The spatial resolution of the 3D-PanoPACT system was tested with a 10-µm-diameter tungsten wire, which was imaged at various radial positions along the Z-axis (0 mm, 5 mm, 10 mm, and 15 mm) to quantify the variation in spatial resolution across different regions in the FOV (Fig. S6a–d). Gaussian fitting of the profiles of the X-Z and X-Y sections was performed, and the full width at half maximum (FWHM) values were used to characterize lateral and axial resolutions (Fig. S6e, f). It was observed that, as moving radially from the center, the lateral resolution degraded from 178.6 to 312.3 μm, while the axial resolution remained stable at approximately 250 μm (Fig. S6g). This phenomenon was attributed to the angular sampling in the transverse plane becoming sparser with increasing radial distance. On the other hand, within a radial distance of 15 mm (corresponding to an FOV of 30 mm diameter), the resolution could be regarded as near-isotropic, thereby benefitting the imaging quality across a broad FOV. In addition, the high-density acoustic detection enables an ample volumetric imaging field captured by each single laser excitation, empowering the 3D-PanoPACT with the ability to perform real-time volumetric imaging for living animals. By utilizing the weak scattering properties of 1064 nm laser output in tissues, 3D-PanoPACT generated high-fidelity whole-liver vascular network at 25 Hz within the effective FOV size of ~6 cm3 and an imaging depth of ~15 mm (Fig. 1b). For ease of observation, individual lobes of the liver are separately displayed, showcasing rich vascular morphology and details (Fig. 1b). The FOV and the imaging depth of the 3D-PanoPACT are further extended through the spatiotemporal-integration (STINT) method, enabling dynamic visualization of deep tissue ranging from organ to whole-body scales with high fidelity.
Real-time visualization of liver dynamics in 3D-PanoPACT
The 3D-PanoPACT possesses considerable single-pulse 3D imaging capabilities within a certain FOV. Its imaging frame rate depends on the laser repetition rate when single-pulse imaging is applied, enabling real-time 3D imaging. Here, we demonstrate that 3D-PanoPACT was capable of achieving real-time 3D imaging of the liver non-invasively, enabling the study of rapid hemodynamic processes at the organ level, without exogenous contrast agents (Movie S1, see Supplementary Information for details). At an imaging frame rate of 25 Hz (the 1064 nm laser repetition rate was set to 25 Hz), respiratory motions and heartbeats were fully captured under 1064 nm excitation at well above the Nyquist sampling rate. By placing the left lateral lobe, which is the largest lobe of the liver, at the center of the imaging FOV of the hemispherical array, obvious displacement can be observed during the expansion and contraction of the thoracic cavity (Fig. 2a). By recording the signal changes inside the selected voxel of the vessel (the blue arrow in Fig. 2a), in addition to the low-frequency signal changes caused by respiratory motion, the high-frequency heartbeat signal was also captured by the 3D-PanoPACT (Fig. 2b). Fourier analysis showed that two main frequency components existed in the recorded signal of the selected voxel, corresponding to the heartbeat frequency (around 3.9 Hz) and respiratory frequency (around 0.8 Hz), respectively. By applying a finite-impulse-response high-pass filter on the recorded signal, the heartbeat component can be extracted while keeping the phase constant, which was shown as a quasi-sine wave (dash line in Fig. 2b).
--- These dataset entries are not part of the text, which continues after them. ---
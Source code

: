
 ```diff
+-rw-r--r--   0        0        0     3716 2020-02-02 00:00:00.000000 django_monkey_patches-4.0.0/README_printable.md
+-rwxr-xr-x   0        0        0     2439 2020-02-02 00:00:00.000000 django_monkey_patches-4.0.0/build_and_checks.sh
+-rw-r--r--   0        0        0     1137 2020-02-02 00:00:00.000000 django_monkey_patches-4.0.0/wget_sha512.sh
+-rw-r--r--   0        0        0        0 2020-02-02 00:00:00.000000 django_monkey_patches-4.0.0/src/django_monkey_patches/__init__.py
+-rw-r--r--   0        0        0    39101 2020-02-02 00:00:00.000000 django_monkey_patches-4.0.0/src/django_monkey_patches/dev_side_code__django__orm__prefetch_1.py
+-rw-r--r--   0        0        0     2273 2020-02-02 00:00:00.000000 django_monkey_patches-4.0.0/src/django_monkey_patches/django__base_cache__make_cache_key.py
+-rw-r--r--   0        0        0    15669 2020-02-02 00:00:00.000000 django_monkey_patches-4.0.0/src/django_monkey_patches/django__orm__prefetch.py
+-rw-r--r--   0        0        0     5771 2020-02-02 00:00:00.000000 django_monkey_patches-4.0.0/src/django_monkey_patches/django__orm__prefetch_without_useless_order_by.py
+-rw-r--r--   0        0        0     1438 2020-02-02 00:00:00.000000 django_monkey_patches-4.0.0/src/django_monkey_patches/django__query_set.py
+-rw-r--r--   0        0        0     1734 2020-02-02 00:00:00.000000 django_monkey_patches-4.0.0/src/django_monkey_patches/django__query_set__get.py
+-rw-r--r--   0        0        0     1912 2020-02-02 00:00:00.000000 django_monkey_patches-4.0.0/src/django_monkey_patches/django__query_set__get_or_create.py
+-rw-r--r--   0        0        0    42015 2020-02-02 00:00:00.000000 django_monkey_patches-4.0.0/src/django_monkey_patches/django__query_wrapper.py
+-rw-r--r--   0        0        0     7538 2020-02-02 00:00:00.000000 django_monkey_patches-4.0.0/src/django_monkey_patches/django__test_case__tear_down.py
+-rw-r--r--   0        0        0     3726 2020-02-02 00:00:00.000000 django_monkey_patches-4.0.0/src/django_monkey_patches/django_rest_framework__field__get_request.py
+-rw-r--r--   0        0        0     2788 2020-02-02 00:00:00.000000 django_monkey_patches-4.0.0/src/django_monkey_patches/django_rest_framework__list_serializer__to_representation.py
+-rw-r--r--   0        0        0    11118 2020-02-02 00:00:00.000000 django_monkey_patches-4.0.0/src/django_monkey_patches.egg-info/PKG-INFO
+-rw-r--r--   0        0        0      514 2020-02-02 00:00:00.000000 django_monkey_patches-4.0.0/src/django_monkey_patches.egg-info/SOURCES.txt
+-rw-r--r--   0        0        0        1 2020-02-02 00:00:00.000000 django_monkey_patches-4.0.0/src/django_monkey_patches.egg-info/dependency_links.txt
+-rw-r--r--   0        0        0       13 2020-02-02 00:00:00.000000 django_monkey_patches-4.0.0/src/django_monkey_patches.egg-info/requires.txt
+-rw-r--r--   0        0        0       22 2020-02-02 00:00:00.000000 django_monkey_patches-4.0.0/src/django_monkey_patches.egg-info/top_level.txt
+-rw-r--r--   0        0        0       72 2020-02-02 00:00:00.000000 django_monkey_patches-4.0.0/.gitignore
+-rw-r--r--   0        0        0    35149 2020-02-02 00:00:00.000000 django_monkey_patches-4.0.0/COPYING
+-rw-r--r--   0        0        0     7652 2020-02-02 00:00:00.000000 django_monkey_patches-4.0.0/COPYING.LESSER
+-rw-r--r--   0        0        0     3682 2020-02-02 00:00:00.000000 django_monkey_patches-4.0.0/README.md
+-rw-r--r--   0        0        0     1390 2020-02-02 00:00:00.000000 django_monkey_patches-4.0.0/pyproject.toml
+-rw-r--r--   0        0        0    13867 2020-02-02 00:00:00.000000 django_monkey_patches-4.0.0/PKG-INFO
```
Fig. 2: Real-time visualization of liver dynamics in 3D-PanoPACT.
a The 1064 nm real-time 3D imaging of the liver at 25 Hz. The images are taken at different points in a respiratory cycle, which was labeled in (b) with gray lines. b The raw signal of PA amplitude change (dark blue solid line) of the blood vessel (blue arrow in a) and the extracted heartbeat signal (light blue dashed line). c The Fourier transform of the raw data showing the respiratory frequency and heartbeat frequency, respectively. d The comparison of heartbeat signals extracted from blood vessels at different locations (the blue and orange arrows in a) with the phase delay clearly visible. The corresponding time windows are indicated by shaded areas in (b). e Heartbeat-encoded arterial network mapping overlaid on the anatomy background in gray scale. f Mapping of pulse wave phase delay overlaid on the gray-scale anatomy background. SV superficial blood vessels, HPV hepatic portal vein, HA hepatic artery, MA mesenteric artery.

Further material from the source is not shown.